When we look at these Ayaat with this understanding, they hold much more emotional value. Yes, the coolness of the eyes of Musa’s mother alludes to comfort and gladness, but it also describes how that happiness expressed and exerted itself. It describes her tears of joy as she held her son after he’d been cast into a river and taken into the palace of the Pharaoh.

In the second example, this phrase of cool tears illustrates tranquility and thankful joy. It describes tears that come from suddenly realizing how beautiful something is, in this case the blessing of a righteous family. Perhaps walking into a room and witnessing your young son or daughter praying on their own, or appreciating the care and efforts of your spouse. This Arabic background adds a whole new layer of expression and emotion to these Ayaat, and allows us to connect with them in our own hearts.

We ask Allah to keep our tears cool, our smiles wide, and our hearts open. Ameen.

Mountains as Mirages

In Arabic, the word سراب (sarab) means mirage, whereas the word شراب (sharab), which looks almost identical, means drink. The similarity in how these words look is no coincidence; it’s actually part of the meaning. When you see a mirage, it looks just like water, a drink.

Allah uses this word, سراب, and its metaphorical value to describe the state of the mountains on the Day of Judgement.
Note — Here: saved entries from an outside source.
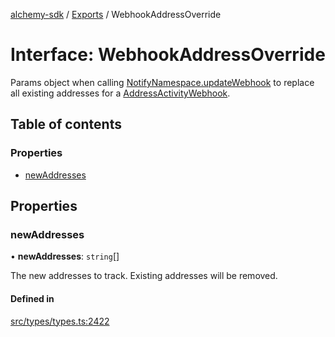 [alchemy-sdk](../README.md) / [Exports](../modules.md) / WebhookAddressOverride

# Interface: WebhookAddressOverride

Params object when calling [NotifyNamespace.updateWebhook](../classes/NotifyNamespace.md#updatewebhook) to replace
all existing addresses for a [AddressActivityWebhook](AddressActivityWebhook.md).

## Table of contents

### Properties

- [newAddresses](WebhookAddressOverride.md#newaddresses)

## Properties

### newAddresses

• **newAddresses**: `string`[]

The new addresses to track. Existing addresses will be removed.

#### Defined in

[src/types/types.ts:2422](https://github.com/alchemyplatform/alchemy-sdk-js/blob/8dc500a/src/types/types.ts#L2422)
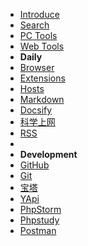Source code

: * [Introduce](/tools/ "Introduce")
* [Search <i class="ri-search-line"></i>](/tools/search.md)
* [PC Tools <i class="fa fa-laptop"></i>](/tools/应用工具.md)
* [Web Tools <i class="ri-cloud-line"></i>](/tools/online.md "在线工具")
* **Daily**
* [Browser](/tools/browser.md "浏览器")
* [Extensions](/tools/browser-extensions.md "浏览器扩展程序")
* [Hosts](/tools/hosts.md "Hosts")
* [Markdown](/tools/markdown.md)
* [Docsify](/tools/docsify.md)
* [科学上网](/tools/vpn.md "科学上网")
* [RSS](/tools/rss.md)
* <!--[More](/tools/应用工具.md "应用工具")-->
* **Development**
* [GitHub](/tools/github.md)
* [Git](/tools/git.md)
* [宝塔](/tools/bt.md "宝塔")
* [YApi](/tools/yapi.md "api文档工具")
* [PhpStorm](/tools/phpstorm.md "JetBrains系列编辑器 - Phpstorm")
* [Phpstudy](/tools/phpstudy.md "Phpstudy")
* [Postman](/tools/postman.md "Postman")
وَسُيِّرَتِ الْجِبَالُ فَكَانَتْ سَرَابًا

And the mountains are made to vanish as if they had been a mirage


We percieve mountains as massive, unshakable structures, but Allah causes them to weightlessly float through the sky. In the same way, we often consider ourselves as established and secure, but what sense does that make, when objects so much more powerful than us will become like mirages?

Venus Fly Trap

Sometimes we get caught up in this world. We run towards finish lines that keep moving further away. Entranced by the false glamor of the world, we lose sight of our true direction, our eternal destination.

We’re anxious about our futures, but we limit those concerns to this worldly life, to the dinner, meeting, or vacation that’s coming up. We procrastinate our spiritual development until “tomorrow,” forgetting that one day there will be no tomorrow.

Allah SWT addresses this misdirected mindset in the 45th verse of Surah Kahf using a powerful metaphor:

وَاضْرِبْ لَهُمْ مَثَلَ الْحَيَاةِ الدُّنْيَا كَمَاءٍ أَنْزَلْنَاهُ مِنَ السَّمَاءِ فَاخْتَلَطَ بِهِ نَبَاتُ الْأَرْضِ فَأَصْبَحَ هَشِيمًا تَذْرُوهُ الرِّيَاحُ

“And strike to them the example of the life of this world as some water which We send down from the sky, and the vegetation of the earth mingles with it and then it becomes dry remnants, scattered by the winds…”

In this Ayah, Allah SWT reduces the importance of the world that we’re furiously scurrying about to pursue, by breaking it into two belittling stages.